GOAL OF THE EXERCISE: Look through the listing for the word "testImages". Copy each line that has it.
:: EXERCISE MATERIALS ::
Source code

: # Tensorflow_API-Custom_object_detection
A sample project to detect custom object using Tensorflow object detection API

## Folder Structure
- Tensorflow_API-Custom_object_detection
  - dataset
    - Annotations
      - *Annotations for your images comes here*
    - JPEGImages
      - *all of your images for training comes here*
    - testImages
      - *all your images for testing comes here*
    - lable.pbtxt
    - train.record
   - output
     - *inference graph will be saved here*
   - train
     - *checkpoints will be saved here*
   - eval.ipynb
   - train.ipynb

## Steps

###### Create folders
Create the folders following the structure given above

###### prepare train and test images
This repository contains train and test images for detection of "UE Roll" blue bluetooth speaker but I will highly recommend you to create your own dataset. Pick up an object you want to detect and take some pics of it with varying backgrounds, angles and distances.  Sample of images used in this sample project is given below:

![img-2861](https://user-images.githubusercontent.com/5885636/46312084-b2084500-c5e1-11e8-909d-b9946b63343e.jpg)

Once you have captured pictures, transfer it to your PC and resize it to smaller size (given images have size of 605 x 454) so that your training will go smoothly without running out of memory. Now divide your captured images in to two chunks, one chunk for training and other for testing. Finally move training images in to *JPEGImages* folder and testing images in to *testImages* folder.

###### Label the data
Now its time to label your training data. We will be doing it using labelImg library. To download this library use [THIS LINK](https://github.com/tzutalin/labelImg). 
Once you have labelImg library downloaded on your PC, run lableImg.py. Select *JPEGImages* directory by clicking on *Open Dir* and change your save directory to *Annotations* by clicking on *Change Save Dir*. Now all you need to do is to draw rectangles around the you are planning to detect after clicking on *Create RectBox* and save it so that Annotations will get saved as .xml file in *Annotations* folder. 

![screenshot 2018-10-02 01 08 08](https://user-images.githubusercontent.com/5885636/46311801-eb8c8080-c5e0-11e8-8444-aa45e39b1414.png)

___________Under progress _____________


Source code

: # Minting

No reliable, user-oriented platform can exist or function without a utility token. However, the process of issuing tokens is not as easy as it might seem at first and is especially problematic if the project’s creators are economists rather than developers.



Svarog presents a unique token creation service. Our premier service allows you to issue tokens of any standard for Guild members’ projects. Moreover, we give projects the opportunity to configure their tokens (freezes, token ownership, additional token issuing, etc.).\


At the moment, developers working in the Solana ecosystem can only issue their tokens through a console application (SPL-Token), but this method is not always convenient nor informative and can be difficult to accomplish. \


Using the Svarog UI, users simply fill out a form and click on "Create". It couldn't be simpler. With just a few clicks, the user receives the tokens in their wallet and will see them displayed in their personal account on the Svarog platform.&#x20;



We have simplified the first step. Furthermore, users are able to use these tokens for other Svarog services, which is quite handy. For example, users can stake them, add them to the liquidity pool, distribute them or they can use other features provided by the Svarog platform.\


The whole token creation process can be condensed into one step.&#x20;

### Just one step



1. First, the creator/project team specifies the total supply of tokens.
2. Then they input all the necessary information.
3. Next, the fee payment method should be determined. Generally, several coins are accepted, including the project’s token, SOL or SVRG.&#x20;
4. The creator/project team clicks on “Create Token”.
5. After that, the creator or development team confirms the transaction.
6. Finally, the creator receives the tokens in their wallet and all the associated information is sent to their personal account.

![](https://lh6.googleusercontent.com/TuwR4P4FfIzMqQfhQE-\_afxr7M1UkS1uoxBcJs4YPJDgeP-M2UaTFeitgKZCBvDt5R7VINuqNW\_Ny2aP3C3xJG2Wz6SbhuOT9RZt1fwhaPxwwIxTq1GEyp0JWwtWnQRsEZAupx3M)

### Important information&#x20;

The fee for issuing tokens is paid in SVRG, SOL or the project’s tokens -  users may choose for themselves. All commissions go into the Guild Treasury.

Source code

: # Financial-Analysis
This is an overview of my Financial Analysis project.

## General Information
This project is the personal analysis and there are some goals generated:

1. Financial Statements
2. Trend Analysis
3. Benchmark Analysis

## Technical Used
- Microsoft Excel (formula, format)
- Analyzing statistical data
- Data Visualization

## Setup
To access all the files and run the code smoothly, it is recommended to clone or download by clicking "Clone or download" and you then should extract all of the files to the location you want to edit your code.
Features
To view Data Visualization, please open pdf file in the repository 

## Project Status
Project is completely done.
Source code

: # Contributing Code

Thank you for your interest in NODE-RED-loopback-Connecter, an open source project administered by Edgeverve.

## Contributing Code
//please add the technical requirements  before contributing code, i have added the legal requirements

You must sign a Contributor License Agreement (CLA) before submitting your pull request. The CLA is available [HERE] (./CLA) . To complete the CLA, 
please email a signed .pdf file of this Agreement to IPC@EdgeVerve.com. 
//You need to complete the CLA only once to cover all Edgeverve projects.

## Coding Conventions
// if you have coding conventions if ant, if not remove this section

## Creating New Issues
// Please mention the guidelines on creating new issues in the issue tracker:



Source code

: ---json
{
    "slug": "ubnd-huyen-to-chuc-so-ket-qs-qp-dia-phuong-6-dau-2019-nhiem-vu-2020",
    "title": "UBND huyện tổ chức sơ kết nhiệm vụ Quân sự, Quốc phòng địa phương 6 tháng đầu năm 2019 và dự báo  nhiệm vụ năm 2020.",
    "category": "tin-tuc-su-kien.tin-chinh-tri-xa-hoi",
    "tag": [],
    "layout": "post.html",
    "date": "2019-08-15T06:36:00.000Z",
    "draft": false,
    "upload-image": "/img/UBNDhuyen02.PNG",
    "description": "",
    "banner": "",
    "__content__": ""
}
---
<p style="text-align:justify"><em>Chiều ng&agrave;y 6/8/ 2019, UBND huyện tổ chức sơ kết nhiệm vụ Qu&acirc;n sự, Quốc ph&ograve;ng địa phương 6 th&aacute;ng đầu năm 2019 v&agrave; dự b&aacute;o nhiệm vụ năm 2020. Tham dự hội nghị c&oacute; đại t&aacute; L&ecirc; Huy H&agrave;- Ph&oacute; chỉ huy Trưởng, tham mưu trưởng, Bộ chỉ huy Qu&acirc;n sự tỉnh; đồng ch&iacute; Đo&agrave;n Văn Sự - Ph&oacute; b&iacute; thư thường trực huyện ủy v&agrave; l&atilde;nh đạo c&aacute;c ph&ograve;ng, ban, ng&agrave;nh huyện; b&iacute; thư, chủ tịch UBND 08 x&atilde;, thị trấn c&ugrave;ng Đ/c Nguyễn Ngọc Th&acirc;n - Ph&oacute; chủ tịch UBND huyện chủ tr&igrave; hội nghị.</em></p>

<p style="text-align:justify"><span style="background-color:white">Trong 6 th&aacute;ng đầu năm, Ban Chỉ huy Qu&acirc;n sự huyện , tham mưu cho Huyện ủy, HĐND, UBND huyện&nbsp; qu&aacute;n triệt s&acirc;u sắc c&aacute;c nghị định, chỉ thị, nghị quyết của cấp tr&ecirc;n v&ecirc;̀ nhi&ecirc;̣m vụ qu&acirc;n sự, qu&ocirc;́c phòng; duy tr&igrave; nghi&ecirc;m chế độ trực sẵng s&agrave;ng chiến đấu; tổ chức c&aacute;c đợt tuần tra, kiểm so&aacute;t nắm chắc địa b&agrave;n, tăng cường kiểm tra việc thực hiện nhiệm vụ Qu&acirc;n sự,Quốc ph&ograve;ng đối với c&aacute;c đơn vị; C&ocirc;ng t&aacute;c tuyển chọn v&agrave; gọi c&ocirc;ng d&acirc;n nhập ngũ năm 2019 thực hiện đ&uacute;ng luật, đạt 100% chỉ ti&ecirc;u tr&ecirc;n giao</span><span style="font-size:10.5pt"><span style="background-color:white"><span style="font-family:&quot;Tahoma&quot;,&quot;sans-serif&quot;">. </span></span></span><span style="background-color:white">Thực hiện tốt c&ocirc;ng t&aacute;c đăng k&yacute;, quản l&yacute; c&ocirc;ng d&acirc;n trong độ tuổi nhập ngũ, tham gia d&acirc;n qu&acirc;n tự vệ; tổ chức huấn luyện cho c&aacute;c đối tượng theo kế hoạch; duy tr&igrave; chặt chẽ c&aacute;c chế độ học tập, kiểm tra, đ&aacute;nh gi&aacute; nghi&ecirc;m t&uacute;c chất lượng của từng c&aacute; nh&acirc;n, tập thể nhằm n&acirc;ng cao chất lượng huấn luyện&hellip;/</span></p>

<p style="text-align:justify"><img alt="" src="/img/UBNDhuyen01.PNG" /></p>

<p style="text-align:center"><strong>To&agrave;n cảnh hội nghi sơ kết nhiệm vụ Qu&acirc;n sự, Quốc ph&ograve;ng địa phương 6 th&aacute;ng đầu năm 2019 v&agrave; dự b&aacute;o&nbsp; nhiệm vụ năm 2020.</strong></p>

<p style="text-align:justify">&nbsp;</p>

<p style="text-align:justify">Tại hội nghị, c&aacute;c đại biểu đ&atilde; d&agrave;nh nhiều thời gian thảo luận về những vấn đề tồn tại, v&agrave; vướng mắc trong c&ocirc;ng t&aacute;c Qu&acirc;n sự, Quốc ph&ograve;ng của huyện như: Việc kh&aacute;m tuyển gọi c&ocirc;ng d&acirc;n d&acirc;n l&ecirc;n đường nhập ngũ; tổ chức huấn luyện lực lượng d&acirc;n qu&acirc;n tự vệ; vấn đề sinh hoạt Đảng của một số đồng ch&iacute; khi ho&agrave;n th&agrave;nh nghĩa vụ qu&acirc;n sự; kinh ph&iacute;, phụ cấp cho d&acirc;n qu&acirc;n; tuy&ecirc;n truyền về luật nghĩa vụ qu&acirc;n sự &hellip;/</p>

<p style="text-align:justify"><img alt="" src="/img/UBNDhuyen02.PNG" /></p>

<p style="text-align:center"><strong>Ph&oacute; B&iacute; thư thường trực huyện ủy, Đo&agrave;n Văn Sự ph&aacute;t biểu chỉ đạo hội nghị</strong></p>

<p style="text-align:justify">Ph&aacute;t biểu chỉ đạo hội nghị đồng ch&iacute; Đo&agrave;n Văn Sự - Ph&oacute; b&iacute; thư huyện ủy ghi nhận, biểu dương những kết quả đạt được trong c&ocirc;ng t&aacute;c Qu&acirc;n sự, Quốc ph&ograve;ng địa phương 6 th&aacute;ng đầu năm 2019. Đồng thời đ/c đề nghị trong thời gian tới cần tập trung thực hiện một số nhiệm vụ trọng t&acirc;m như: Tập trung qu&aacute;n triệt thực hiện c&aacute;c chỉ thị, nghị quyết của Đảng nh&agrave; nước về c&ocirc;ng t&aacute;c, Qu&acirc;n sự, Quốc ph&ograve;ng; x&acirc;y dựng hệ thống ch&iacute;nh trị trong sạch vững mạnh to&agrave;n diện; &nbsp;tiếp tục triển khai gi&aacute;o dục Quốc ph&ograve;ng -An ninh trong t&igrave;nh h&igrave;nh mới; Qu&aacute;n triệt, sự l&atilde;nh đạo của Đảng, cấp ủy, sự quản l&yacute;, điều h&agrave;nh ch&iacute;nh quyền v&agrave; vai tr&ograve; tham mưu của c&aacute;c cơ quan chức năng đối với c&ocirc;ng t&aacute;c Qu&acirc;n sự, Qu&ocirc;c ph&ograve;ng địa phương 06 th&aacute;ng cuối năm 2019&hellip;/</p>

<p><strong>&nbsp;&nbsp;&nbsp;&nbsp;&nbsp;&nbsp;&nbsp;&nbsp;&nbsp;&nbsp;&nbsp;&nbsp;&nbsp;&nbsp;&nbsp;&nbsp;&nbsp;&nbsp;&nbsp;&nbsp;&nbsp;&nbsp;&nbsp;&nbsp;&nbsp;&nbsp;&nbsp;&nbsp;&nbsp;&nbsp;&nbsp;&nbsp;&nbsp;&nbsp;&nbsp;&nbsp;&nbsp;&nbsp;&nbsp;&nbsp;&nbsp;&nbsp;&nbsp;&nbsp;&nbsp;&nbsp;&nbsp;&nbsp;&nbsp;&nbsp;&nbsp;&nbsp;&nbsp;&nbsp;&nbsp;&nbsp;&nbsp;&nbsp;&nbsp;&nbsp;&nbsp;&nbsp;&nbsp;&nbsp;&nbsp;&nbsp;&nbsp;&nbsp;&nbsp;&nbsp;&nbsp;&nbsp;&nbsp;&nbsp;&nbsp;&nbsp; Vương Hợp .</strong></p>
:::
ANSWER BELOW:
    - testImages
Once you have captured pictures, transfer it to your PC and resize it to smaller size (given images have size of 605 x 454) so that your training will go smoothly without running out of memory. Now divide your captured images in to two chunks, one chunk for training and other for testing. Finally move training images in to *JPEGImages* folder and testing images in to *testImages* folder.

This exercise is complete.